* **Given data**
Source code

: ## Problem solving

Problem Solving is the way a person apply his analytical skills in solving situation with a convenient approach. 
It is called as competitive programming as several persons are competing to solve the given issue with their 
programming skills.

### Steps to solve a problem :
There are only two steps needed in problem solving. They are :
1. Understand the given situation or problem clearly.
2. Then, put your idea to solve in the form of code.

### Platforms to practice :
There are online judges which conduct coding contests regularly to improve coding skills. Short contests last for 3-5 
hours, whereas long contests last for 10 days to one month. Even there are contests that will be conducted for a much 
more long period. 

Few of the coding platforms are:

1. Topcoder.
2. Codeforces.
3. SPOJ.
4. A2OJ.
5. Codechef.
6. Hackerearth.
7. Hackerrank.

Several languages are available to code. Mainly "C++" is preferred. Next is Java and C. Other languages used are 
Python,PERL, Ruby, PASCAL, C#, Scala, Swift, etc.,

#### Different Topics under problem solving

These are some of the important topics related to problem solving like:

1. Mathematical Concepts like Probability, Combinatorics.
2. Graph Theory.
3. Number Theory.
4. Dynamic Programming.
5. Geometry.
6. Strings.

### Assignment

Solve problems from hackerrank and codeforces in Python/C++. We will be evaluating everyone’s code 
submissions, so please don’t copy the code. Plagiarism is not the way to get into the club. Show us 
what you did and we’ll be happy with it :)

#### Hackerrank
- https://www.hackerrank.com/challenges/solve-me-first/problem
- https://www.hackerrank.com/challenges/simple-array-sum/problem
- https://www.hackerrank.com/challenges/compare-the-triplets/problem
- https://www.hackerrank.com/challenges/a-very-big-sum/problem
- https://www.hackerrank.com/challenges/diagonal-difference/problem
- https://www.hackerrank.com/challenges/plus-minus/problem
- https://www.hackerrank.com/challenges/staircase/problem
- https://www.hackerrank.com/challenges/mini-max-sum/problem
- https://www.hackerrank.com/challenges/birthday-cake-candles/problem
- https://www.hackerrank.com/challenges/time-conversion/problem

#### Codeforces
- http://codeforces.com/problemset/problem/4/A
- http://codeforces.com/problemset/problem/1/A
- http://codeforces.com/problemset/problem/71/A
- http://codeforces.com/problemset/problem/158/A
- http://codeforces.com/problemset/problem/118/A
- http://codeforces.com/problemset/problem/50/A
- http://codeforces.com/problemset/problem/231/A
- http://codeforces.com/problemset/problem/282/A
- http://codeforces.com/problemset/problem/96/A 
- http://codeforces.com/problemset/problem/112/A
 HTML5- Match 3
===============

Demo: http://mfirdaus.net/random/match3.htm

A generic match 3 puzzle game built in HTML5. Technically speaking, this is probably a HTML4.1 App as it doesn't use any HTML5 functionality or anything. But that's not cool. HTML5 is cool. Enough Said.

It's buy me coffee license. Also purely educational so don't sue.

* **Problem details**
Using only the listing above, restate exactly the lines from the line containing "### Platforms to" through the line containing "- http://codeforces.com/problemset/problem/1/A", both included.

* **Exercise result**
### Platforms to practice :
There are online judges which conduct coding contests regularly to improve coding skills. Short contests last for 3-5 
hours, whereas long contests last for 10 days to one month. Even there are contests that will be conducted for a much 
more long period. 

Few of the coding platforms are:

1. Topcoder.
2. Codeforces.
3. SPOJ.
4. A2OJ.
5. Codechef.
6. Hackerearth.
7. Hackerrank.

Several languages are available to code. Mainly "C++" is preferred. Next is Java and C. Other languages used are 
Python,PERL, Ruby, PASCAL, C#, Scala, Swift, etc.,

#### Different Topics under problem solving

These are some of the important topics related to problem solving like:

1. Mathematical Concepts like Probability, Combinatorics.
2. Graph Theory.
3. Number Theory.
4. Dynamic Programming.
5. Geometry.
6. Strings.

### Assignment

Solve problems from hackerrank and codeforces in Python/C++. We will be evaluating everyone’s code 
submissions, so please don’t copy the code. Plagiarism is not the way to get into the club. Show us 
what you did and we’ll be happy with it :)

#### Hackerrank
- https://www.hackerrank.com/challenges/solve-me-first/problem
- https://www.hackerrank.com/challenges/simple-array-sum/problem
- https://www.hackerrank.com/challenges/compare-the-triplets/problem
- https://www.hackerrank.com/challenges/a-very-big-sum/problem
- https://www.hackerrank.com/challenges/diagonal-difference/problem
- https://www.hackerrank.com/challenges/plus-minus/problem
- https://www.hackerrank.com/challenges/staircase/problem
- https://www.hackerrank.com/challenges/mini-max-sum/problem
- https://www.hackerrank.com/challenges/birthday-cake-candles/problem
- https://www.hackerrank.com/challenges/time-conversion/problem

#### Codeforces
- http://codeforces.com/problemset/problem/4/A
- http://codeforces.com/problemset/problem/1/A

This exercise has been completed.